'''

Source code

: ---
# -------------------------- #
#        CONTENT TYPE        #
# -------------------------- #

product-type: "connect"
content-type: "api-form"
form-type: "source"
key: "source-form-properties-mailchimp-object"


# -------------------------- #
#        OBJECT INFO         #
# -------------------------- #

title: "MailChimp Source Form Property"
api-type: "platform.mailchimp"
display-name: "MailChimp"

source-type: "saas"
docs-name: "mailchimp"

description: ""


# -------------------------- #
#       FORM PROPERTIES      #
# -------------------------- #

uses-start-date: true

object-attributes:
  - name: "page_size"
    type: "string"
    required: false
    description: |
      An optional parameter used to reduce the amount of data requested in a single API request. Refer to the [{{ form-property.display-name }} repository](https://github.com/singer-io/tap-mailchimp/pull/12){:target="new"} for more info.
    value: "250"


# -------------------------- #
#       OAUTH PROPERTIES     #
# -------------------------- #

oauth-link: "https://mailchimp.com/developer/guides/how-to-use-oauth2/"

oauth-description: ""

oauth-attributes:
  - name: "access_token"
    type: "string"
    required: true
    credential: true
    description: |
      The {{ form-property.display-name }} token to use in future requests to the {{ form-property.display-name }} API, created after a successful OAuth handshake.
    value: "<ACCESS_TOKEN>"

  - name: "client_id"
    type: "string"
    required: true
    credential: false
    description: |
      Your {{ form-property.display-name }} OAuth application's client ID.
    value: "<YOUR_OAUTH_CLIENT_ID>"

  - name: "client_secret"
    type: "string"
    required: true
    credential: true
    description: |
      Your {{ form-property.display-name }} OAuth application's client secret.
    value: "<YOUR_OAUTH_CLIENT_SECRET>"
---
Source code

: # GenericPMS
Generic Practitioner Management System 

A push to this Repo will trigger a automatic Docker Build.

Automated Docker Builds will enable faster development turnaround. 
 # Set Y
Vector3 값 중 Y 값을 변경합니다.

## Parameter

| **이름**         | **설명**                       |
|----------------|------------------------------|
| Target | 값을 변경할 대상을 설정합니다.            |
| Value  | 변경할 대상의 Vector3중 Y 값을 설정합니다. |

'''

▸ **Work required**
Copy the lines above exactly, leaving every word as it is.

▸ **Problem solution**
Source code

: ---
# -------------------------- #
#        CONTENT TYPE        #
# -------------------------- #

product-type: "connect"
content-type: "api-form"
form-type: "source"
key: "source-form-properties-mailchimp-object"


# -------------------------- #
#        OBJECT INFO         #
# -------------------------- #

title: "MailChimp Source Form Property"
api-type: "platform.mailchimp"
display-name: "MailChimp"

source-type: "saas"
docs-name: "mailchimp"

description: ""


# -------------------------- #
#       FORM PROPERTIES      #
# -------------------------- #

uses-start-date: true

object-attributes:
  - name: "page_size"
    type: "string"
    required: false
    description: |
      An optional parameter used to reduce the amount of data requested in a single API request. Refer to the [{{ form-property.display-name }} repository](https://github.com/singer-io/tap-mailchimp/pull/12){:target="new"} for more info.
    value: "250"


# -------------------------- #
#       OAUTH PROPERTIES     #
# -------------------------- #

oauth-link: "https://mailchimp.com/developer/guides/how-to-use-oauth2/"

oauth-description: ""

oauth-attributes:
  - name: "access_token"
    type: "string"
    required: true
    credential: true
    description: |
      The {{ form-property.display-name }} token to use in future requests to the {{ form-property.display-name }} API, created after a successful OAuth handshake.
    value: "<ACCESS_TOKEN>"

  - name: "client_id"
    type: "string"
    required: true
    credential: false
    description: |
      Your {{ form-property.display-name }} OAuth application's client ID.
    value: "<YOUR_OAUTH_CLIENT_ID>"

  - name: "client_secret"
    type: "string"
    required: true
    credential: true
    description: |
      Your {{ form-property.display-name }} OAuth application's client secret.
    value: "<YOUR_OAUTH_CLIENT_SECRET>"
---
Source code

: # GenericPMS
Generic Practitioner Management System 

A push to this Repo will trigger a automatic Docker Build.

Automated Docker Builds will enable faster development turnaround. 
 # Set Y
Vector3 값 중 Y 값을 변경합니다.

## Parameter

| **이름**         | **설명**                       |
|----------------|------------------------------|
| Target | 값을 변경할 대상을 설정합니다.            |
| Value  | 변경할 대상의 Vector3중 Y 값을 설정합니다. |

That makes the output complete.